------ SOURCE DATA ------
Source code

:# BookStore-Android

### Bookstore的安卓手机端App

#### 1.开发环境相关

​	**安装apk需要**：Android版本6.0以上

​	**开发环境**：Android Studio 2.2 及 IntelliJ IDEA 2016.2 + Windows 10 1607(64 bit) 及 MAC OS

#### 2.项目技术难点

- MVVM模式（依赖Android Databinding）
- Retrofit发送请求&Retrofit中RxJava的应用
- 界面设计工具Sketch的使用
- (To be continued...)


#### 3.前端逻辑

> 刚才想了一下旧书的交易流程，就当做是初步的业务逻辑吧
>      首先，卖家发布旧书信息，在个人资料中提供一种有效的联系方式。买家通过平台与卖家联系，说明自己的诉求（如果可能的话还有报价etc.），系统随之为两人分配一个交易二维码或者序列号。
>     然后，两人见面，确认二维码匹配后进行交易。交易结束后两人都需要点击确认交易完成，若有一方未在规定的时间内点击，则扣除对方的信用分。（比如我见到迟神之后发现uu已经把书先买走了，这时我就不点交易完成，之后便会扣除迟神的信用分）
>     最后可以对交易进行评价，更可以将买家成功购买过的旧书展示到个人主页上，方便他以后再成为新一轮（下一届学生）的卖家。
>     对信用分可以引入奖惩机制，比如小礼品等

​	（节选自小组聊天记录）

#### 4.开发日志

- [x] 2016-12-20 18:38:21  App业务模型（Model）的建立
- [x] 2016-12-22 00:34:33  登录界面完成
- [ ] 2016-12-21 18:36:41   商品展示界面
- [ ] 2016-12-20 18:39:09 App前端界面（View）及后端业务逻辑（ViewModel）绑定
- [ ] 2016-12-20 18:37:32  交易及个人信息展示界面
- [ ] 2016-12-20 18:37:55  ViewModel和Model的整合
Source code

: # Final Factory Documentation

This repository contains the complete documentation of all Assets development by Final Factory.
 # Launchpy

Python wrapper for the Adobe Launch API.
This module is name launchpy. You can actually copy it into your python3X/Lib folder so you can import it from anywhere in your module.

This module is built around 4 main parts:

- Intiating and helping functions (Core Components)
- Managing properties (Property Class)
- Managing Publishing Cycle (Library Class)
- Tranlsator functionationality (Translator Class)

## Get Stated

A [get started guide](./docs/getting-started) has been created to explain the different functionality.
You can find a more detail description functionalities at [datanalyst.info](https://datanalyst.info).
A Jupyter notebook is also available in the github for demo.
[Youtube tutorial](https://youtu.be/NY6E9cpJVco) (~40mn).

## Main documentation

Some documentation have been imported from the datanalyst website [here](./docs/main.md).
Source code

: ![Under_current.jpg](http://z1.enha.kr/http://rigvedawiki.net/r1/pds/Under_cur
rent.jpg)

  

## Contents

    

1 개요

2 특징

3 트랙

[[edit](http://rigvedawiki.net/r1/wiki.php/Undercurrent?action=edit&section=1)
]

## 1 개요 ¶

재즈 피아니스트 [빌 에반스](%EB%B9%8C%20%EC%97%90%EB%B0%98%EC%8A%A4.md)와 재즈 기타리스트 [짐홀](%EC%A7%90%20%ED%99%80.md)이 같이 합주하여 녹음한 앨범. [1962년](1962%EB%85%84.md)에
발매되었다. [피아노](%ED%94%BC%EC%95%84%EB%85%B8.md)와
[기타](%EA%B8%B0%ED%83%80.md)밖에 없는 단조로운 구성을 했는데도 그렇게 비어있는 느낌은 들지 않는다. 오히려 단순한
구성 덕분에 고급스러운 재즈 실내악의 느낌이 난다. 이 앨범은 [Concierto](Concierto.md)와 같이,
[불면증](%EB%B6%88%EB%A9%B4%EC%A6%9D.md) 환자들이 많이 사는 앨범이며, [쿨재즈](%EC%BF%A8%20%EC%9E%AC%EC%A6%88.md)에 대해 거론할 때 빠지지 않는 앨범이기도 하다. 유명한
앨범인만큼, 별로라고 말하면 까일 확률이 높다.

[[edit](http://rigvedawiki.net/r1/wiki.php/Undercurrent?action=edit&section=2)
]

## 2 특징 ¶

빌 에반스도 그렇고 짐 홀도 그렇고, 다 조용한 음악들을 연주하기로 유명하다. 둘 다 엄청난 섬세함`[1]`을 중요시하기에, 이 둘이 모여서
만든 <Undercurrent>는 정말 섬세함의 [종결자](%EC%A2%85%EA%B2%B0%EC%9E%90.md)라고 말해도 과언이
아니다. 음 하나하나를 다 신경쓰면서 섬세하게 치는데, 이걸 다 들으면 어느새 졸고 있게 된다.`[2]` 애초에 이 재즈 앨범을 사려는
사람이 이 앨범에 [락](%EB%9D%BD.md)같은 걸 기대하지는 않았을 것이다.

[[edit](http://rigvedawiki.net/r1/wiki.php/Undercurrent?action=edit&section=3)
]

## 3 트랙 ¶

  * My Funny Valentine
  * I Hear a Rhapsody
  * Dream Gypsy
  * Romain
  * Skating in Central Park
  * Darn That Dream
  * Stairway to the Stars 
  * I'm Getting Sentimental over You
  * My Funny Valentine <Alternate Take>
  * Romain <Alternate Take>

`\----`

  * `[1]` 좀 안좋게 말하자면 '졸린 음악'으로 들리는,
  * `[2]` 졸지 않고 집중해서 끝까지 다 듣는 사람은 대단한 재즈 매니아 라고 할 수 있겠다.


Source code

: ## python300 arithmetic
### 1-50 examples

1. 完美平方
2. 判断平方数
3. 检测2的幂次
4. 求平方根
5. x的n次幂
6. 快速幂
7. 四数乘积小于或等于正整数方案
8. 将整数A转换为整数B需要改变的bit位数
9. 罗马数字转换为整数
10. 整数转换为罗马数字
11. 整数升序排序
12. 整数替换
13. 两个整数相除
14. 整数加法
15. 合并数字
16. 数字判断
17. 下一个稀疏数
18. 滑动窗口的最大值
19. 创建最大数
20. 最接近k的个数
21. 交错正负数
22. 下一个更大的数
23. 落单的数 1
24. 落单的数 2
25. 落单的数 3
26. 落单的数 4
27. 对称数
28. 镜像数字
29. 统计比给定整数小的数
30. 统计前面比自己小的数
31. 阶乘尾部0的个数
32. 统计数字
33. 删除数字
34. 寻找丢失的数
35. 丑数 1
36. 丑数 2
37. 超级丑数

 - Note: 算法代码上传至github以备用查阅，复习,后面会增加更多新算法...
------
Make a verbatim transcription of all the material.

**TASK ANSWER**
Source code

:# BookStore-Android

### Bookstore的安卓手机端App

#### 1.开发环境相关

​	**安装apk需要**：Android版本6.0以上

​	**开发环境**：Android Studio 2.2 及 IntelliJ IDEA 2016.2 + Windows 10 1607(64 bit) 及 MAC OS

#### 2.项目技术难点

- MVVM模式（依赖Android Databinding）
- Retrofit发送请求&Retrofit中RxJava的应用
- 界面设计工具Sketch的使用
- (To be continued...)


#### 3.前端逻辑

> 刚才想了一下旧书的交易流程，就当做是初步的业务逻辑吧
>      首先，卖家发布旧书信息，在个人资料中提供一种有效的联系方式。买家通过平台与卖家联系，说明自己的诉求（如果可能的话还有报价etc.），系统随之为两人分配一个交易二维码或者序列号。
>     然后，两人见面，确认二维码匹配后进行交易。交易结束后两人都需要点击确认交易完成，若有一方未在规定的时间内点击，则扣除对方的信用分。（比如我见到迟神之后发现uu已经把书先买走了，这时我就不点交易完成，之后便会扣除迟神的信用分）
>     最后可以对交易进行评价，更可以将买家成功购买过的旧书展示到个人主页上，方便他以后再成为新一轮（下一届学生）的卖家。
>     对信用分可以引入奖惩机制，比如小礼品等

​	（节选自小组聊天记录）

#### 4.开发日志

- [x] 2016-12-20 18:38:21  App业务模型（Model）的建立
- [x] 2016-12-22 00:34:33  登录界面完成
- [ ] 2016-12-21 18:36:41   商品展示界面
- [ ] 2016-12-20 18:39:09 App前端界面（View）及后端业务逻辑（ViewModel）绑定
- [ ] 2016-12-20 18:37:32  交易及个人信息展示界面
- [ ] 2016-12-20 18:37:55  ViewModel和Model的整合
Source code

: # Final Factory Documentation

This repository contains the complete documentation of all Assets development by Final Factory.
 # Launchpy

Python wrapper for the Adobe Launch API.
This module is name launchpy. You can actually copy it into your python3X/Lib folder so you can import it from anywhere in your module.

This module is built around 4 main parts:

- Intiating and helping functions (Core Components)
- Managing properties (Property Class)
- Managing Publishing Cycle (Library Class)
- Tranlsator functionationality (Translator Class)

## Get Stated

A [get started guide](./docs/getting-started) has been created to explain the different functionality.
You can find a more detail description functionalities at [datanalyst.info](https://datanalyst.info).
A Jupyter notebook is also available in the github for demo.
[Youtube tutorial](https://youtu.be/NY6E9cpJVco) (~40mn).

## Main documentation

Some documentation have been imported from the datanalyst website [here](./docs/main.md).
Source code

: ![Under_current.jpg](http://z1.enha.kr/http://rigvedawiki.net/r1/pds/Under_cur
rent.jpg)

  

## Contents

    

1 개요

2 특징

3 트랙

[[edit](http://rigvedawiki.net/r1/wiki.php/Undercurrent?action=edit&section=1)
]

## 1 개요 ¶

재즈 피아니스트 [빌 에반스](%EB%B9%8C%20%EC%97%90%EB%B0%98%EC%8A%A4.md)와 재즈 기타리스트 [짐홀](%EC%A7%90%20%ED%99%80.md)이 같이 합주하여 녹음한 앨범. [1962년](1962%EB%85%84.md)에
발매되었다. [피아노](%ED%94%BC%EC%95%84%EB%85%B8.md)와
[기타](%EA%B8%B0%ED%83%80.md)밖에 없는 단조로운 구성을 했는데도 그렇게 비어있는 느낌은 들지 않는다. 오히려 단순한
구성 덕분에 고급스러운 재즈 실내악의 느낌이 난다. 이 앨범은 [Concierto](Concierto.md)와 같이,
[불면증](%EB%B6%88%EB%A9%B4%EC%A6%9D.md) 환자들이 많이 사는 앨범이며, [쿨재즈](%EC%BF%A8%20%EC%9E%AC%EC%A6%88.md)에 대해 거론할 때 빠지지 않는 앨범이기도 하다. 유명한
앨범인만큼, 별로라고 말하면 까일 확률이 높다.

[[edit](http://rigvedawiki.net/r1/wiki.php/Undercurrent?action=edit&section=2)
]

## 2 특징 ¶

빌 에반스도 그렇고 짐 홀도 그렇고, 다 조용한 음악들을 연주하기로 유명하다. 둘 다 엄청난 섬세함`[1]`을 중요시하기에, 이 둘이 모여서
만든 <Undercurrent>는 정말 섬세함의 [종결자](%EC%A2%85%EA%B2%B0%EC%9E%90.md)라고 말해도 과언이
아니다. 음 하나하나를 다 신경쓰면서 섬세하게 치는데, 이걸 다 들으면 어느새 졸고 있게 된다.`[2]` 애초에 이 재즈 앨범을 사려는
사람이 이 앨범에 [락](%EB%9D%BD.md)같은 걸 기대하지는 않았을 것이다.

[[edit](http://rigvedawiki.net/r1/wiki.php/Undercurrent?action=edit&section=3)
]

## 3 트랙 ¶

  * My Funny Valentine
  * I Hear a Rhapsody
  * Dream Gypsy
  * Romain
  * Skating in Central Park
  * Darn That Dream
  * Stairway to the Stars 
  * I'm Getting Sentimental over You
  * My Funny Valentine <Alternate Take>
  * Romain <Alternate Take>

`\----`

  * `[1]` 좀 안좋게 말하자면 '졸린 음악'으로 들리는,
  * `[2]` 졸지 않고 집중해서 끝까지 다 듣는 사람은 대단한 재즈 매니아 라고 할 수 있겠다.


Source code

: ## python300 arithmetic
### 1-50 examples

1. 完美平方
2. 判断平方数
3. 检测2的幂次
4. 求平方根
5. x的n次幂
6. 快速幂
7. 四数乘积小于或等于正整数方案
8. 将整数A转换为整数B需要改变的bit位数
9. 罗马数字转换为整数
10. 整数转换为罗马数字
11. 整数升序排序
12. 整数替换
13. 两个整数相除
14. 整数加法
15. 合并数字
16. 数字判断
17. 下一个稀疏数
18. 滑动窗口的最大值
19. 创建最大数
20. 最接近k的个数
21. 交错正负数
22. 下一个更大的数
23. 落单的数 1
24. 落单的数 2
25. 落单的数 3
26. 落单的数 4
27. 对称数
28. 镜像数字
29. 统计比给定整数小的数
30. 统计前面比自己小的数
31. 阶乘尾部0的个数
32. 统计数字
33. 删除数字
34. 寻找丢失的数
35. 丑数 1
36. 丑数 2
37. 超级丑数

 - Note: 算法代码上传至github以备用查阅，复习,后面会增加更多新算法...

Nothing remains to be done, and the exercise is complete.